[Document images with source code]
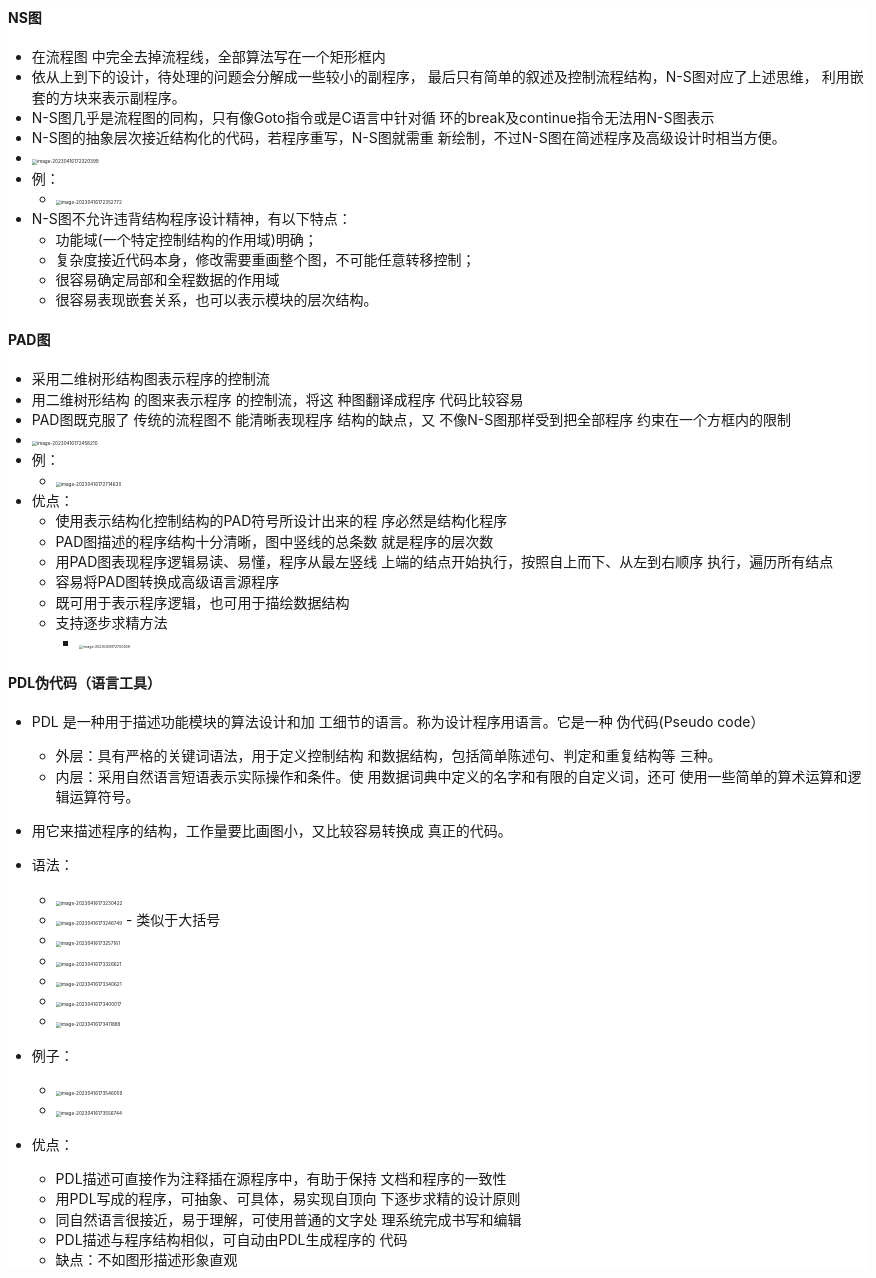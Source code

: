 #### NS图

- 在流程图 中完全去掉流程线，全部算法写在一个矩形框内
- 依从上到下的设计，待处理的问题会分解成一些较小的副程序， 最后只有简单的叙述及控制流程结构，N-S图对应了上述思维， 利用嵌套的方块来表示副程序。
- N-S图几乎是流程图的同构，只有像Goto指令或是C语言中针对循 环的break及continue指令无法用N-S图表示
- N-S图的抽象层次接近结构化的代码，若程序重写，N-S图就需重 新绘制，不过N-S图在简述程序及高级设计时相当方便。
- <img src="https://thdlrt.oss-cn-beijing.aliyuncs.com/image-20230416172320399.png" alt="image-20230416172320399" style="zoom:33%;" />
- 例：
  - <img src="https://thdlrt.oss-cn-beijing.aliyuncs.com/image-20230416172352772.png" alt="image-20230416172352772" style="zoom:33%;" />
- N-S图不允许违背结构程序设计精神，有以下特点：
  - 功能域(一个特定控制结构的作用域)明确；
  - 复杂度接近代码本身，修改需要重画整个图，不可能任意转移控制；
  - 很容易确定局部和全程数据的作用域
  - 很容易表现嵌套关系，也可以表示模块的层次结构。

#### PAD图

- 采用二维树形结构图表示程序的控制流
- 用二维树形结构 的图来表示程序 的控制流，将这 种图翻译成程序 代码比较容易
- PAD图既克服了 传统的流程图不 能清晰表现程序 结构的缺点，又 不像N-S图那样受到把全部程序 约束在一个方框内的限制
- <img src="https://thdlrt.oss-cn-beijing.aliyuncs.com/image-20230416172458210.png" alt="image-20230416172458210" style="zoom:33%;" />
- 例：
  - <img src="https://thdlrt.oss-cn-beijing.aliyuncs.com/image-20230416172714630.png" alt="image-20230416172714630" style="zoom:33%;" />
- 优点：
  - 使用表示结构化控制结构的PAD符号所设计出来的程 序必然是结构化程序
  -  PAD图描述的程序结构十分清晰，图中竖线的总条数 就是程序的层次数
  - 用PAD图表现程序逻辑易读、易懂，程序从最左竖线 上端的结点开始执行，按照自上而下、从左到右顺序 执行，遍历所有结点
  - 容易将PAD图转换成高级语言源程序
  -  既可用于表示程序逻辑，也可用于描绘数据结构
  - 支持逐步求精方法
    - <img src="https://thdlrt.oss-cn-beijing.aliyuncs.com/image-20230416172700309.png" alt="image-20230416172700309" style="zoom:25%;" />

#### PDL伪代码（语言工具）

- PDL 是一种用于描述功能模块的算法设计和加 工细节的语言。称为设计程序用语言。它是一种 伪代码(Pseudo code）
  - 外层：具有严格的关键词语法，用于定义控制结构 和数据结构，包括简单陈述句、判定和重复结构等 三种。
  - 内层：采用自然语言短语表示实际操作和条件。使 用数据词典中定义的名字和有限的自定义词，还可 使用一些简单的算术运算和逻辑运算符号。
- 用它来描述程序的结构，工作量要比画图小，又比较容易转换成 真正的代码。

- 语法：
  - <img src="https://thdlrt.oss-cn-beijing.aliyuncs.com/image-20230416173230422.png" alt="image-20230416173230422" style="zoom:33%;" />
  - <img src="https://thdlrt.oss-cn-beijing.aliyuncs.com/image-20230416173246749.png" alt="image-20230416173246749" style="zoom:33%;" />
    - 类似于大括号
  - <img src="https://thdlrt.oss-cn-beijing.aliyuncs.com/image-20230416173257161.png" alt="image-20230416173257161" style="zoom:33%;" />
  - <img src="https://thdlrt.oss-cn-beijing.aliyuncs.com/image-20230416173326621.png" alt="image-20230416173326621" style="zoom:33%;" />
  - <img src="https://thdlrt.oss-cn-beijing.aliyuncs.com/image-20230416173340621.png" alt="image-20230416173340621" style="zoom:33%;" />
  - <img src="https://thdlrt.oss-cn-beijing.aliyuncs.com/image-20230416173400017.png" alt="image-20230416173400017" style="zoom:33%;" />
  - <img src="https://thdlrt.oss-cn-beijing.aliyuncs.com/image-20230416173411889.png" alt="image-20230416173411889" style="zoom:33%;" />
- 例子：
  -  <img src="https://thdlrt.oss-cn-beijing.aliyuncs.com/image-20230416173546059.png" alt="image-20230416173546059" style="zoom:33%;" />
  -  <img src="https://thdlrt.oss-cn-beijing.aliyuncs.com/image-20230416173556744.png" alt="image-20230416173556744" style="zoom:33%;" />
- 优点：
  -  PDL描述可直接作为注释插在源程序中，有助于保持 文档和程序的一致性
  - 用PDL写成的程序，可抽象、可具体，易实现自顶向 下逐步求精的设计原则
  -  同自然语言很接近，易于理解，可使用普通的文字处 理系统完成书写和编辑
  - PDL描述与程序结构相似，可自动由PDL生成程序的 代码
  - 缺点：不如图形描述形象直观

# Action item
In the entries above, restate word for word the lines between the one holding "- PAD图既克服了 传统的流程图不" and the one holding "- PDL 是一种用于描述功能模块的算法设计和加", inclusive, and nothing besides.

# Answer space
- PAD图既克服了 传统的流程图不 能清晰表现程序 结构的缺点，又 不像N-S图那样受到把全部程序 约束在一个方框内的限制
- <img src="https://thdlrt.oss-cn-beijing.aliyuncs.com/image-20230416172458210.png" alt="image-20230416172458210" style="zoom:33%;" />
- 例：
  - <img src="https://thdlrt.oss-cn-beijing.aliyuncs.com/image-20230416172714630.png" alt="image-20230416172714630" style="zoom:33%;" />
- 优点：
  - 使用表示结构化控制结构的PAD符号所设计出来的程 序必然是结构化程序
  -  PAD图描述的程序结构十分清晰，图中竖线的总条数 就是程序的层次数
  - 用PAD图表现程序逻辑易读、易懂，程序从最左竖线 上端的结点开始执行，按照自上而下、从左到右顺序 执行，遍历所有结点
  - 容易将PAD图转换成高级语言源程序
  -  既可用于表示程序逻辑，也可用于描绘数据结构
  - 支持逐步求精方法
    - <img src="https://thdlrt.oss-cn-beijing.aliyuncs.com/image-20230416172700309.png" alt="image-20230416172700309" style="zoom:25%;" />

#### PDL伪代码（语言工具）

- PDL 是一种用于描述功能模块的算法设计和加 工细节的语言。称为设计程序用语言。它是一种 伪代码(Pseudo code）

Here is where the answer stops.